HCA and our peers are appealing vigorously to New York’s Congressional Delegation and the U.S. Centers for Medicare and Medicaid Services (CMS) on modifications to the upcoming payment changes. These budget-neutral counter-proposals would ensure appropriate payment and coverage for services. Likewise, your support for state-level stability and sustainability in the funding structure is more vital than ever.
What can you do?
- If you are not already a co-sponsor of the state’s home care funding legislation (A.7798/S.5915), we ask that you please consider doing so.
- We are actively working to urge all who support home care to press support from New York’s Congressional representatives on federal legislation (S. 433/H.R. 2573) that would mitigate the federal changes.
More information on the changes and solutions are below.
What the feds are doing
Under the current Medicare home health payment system, services are reimbursed in 60-day increments known as “episodes.” For each 60-day episode, CMS first establishes a base rate deemed necessary to cover all of the care that an agency delivers to a patient during that period. However, an agency’s actual reimbursement for that patient depends on a complex series of adjustments to the base rate. These account for regional wage differences, a patient’s acuity scores, and other factors.
Starting January 1, under PDGM, this 60-day episode system is changing to 30-day increments – along with a whole set of intricate changes in acuity scoring, admission source categories, “comorbidity levels” based on secondary diagnoses, different base payment rates for “early” versus “later” 30-day periods, and other changes.
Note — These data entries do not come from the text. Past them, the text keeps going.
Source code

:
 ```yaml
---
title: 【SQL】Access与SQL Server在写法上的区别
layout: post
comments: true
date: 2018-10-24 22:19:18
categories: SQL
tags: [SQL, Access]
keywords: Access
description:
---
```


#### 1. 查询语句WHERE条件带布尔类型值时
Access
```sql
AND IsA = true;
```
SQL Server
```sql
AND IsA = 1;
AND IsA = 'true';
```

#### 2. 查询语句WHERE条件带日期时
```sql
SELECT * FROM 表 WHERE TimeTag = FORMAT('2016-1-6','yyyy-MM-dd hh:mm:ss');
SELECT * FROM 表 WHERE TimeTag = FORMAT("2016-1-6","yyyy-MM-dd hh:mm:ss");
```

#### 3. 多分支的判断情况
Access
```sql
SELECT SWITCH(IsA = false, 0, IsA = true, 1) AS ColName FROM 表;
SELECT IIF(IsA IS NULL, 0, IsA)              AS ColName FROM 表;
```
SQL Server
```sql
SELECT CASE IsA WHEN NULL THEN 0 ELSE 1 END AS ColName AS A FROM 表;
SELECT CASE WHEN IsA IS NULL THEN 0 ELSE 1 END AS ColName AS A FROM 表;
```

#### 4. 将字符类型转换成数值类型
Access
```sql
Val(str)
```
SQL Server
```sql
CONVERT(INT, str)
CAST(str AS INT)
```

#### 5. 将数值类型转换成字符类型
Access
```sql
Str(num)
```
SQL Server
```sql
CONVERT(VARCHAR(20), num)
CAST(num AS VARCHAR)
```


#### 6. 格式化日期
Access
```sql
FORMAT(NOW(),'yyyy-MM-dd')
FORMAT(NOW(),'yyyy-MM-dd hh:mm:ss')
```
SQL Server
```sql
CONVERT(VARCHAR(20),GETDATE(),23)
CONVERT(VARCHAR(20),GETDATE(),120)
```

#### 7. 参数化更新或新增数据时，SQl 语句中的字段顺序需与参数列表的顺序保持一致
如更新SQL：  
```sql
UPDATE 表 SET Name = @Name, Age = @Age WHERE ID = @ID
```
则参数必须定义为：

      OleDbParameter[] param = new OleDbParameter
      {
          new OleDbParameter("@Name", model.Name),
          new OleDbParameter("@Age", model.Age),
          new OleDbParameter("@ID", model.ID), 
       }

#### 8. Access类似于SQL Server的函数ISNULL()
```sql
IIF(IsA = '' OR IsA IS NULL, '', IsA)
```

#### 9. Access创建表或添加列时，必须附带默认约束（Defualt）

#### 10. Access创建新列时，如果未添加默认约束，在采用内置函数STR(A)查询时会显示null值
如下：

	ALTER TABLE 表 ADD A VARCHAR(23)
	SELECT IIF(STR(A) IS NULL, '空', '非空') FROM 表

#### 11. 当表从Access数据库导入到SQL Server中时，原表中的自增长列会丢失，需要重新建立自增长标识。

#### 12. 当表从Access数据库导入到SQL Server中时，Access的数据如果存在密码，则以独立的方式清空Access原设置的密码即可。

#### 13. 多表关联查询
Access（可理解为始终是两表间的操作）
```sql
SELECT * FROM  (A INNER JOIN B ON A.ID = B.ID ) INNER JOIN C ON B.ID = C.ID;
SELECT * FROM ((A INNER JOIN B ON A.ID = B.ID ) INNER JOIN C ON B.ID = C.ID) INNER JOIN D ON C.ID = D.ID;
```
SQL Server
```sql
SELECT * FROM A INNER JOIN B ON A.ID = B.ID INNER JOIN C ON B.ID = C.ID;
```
These changes require new and different clinical approaches, claims-processing, and methods of financial forecasting. All told, an agency’s financial standing is very different today than it will be tomorrow – in ways that can’t be easily forecasted.
While providers navigate this thicket of reimbursement and operational changes, they’ll be handicapped by a sweeping 8% cut from the outset of this new payment model.
When isolating an agency’s finances by payor source, New York’s Medicare margins have been negative for 17 years in a row. But when it comes to the sustainability of agencies serving your community, these impacts can’t be viewed in isolation. In the face of an 8% Medicare cut, providers urgently call for action on payment stabilization, considering that the vast majority of certified home health agencies are operating in the red across all payors (Medicaid, Medicare, commercial insurance, etc.).
The rate update and benchmarking provisions already established in state legislation (A.7798/S.5915) provide a ready basis for action in upcoming state budget preparations, and HCA urges your support for these important stabilization measures, along with communications to Congress in support of S.433/H.R. 2573 on behalf of your constituents.
S.433/H.R. 2573, a bipartisan bill, places reasonable limits on PDGM rate adjustments, so that cost-and-payment reconciliations do not exceed cuts of more than two percent annually. Just as importantly, this bill requires that reimbursement adjustments be made only after there is retrospective evidence (based on claims, utilization and other trends) that a rate change is warranted.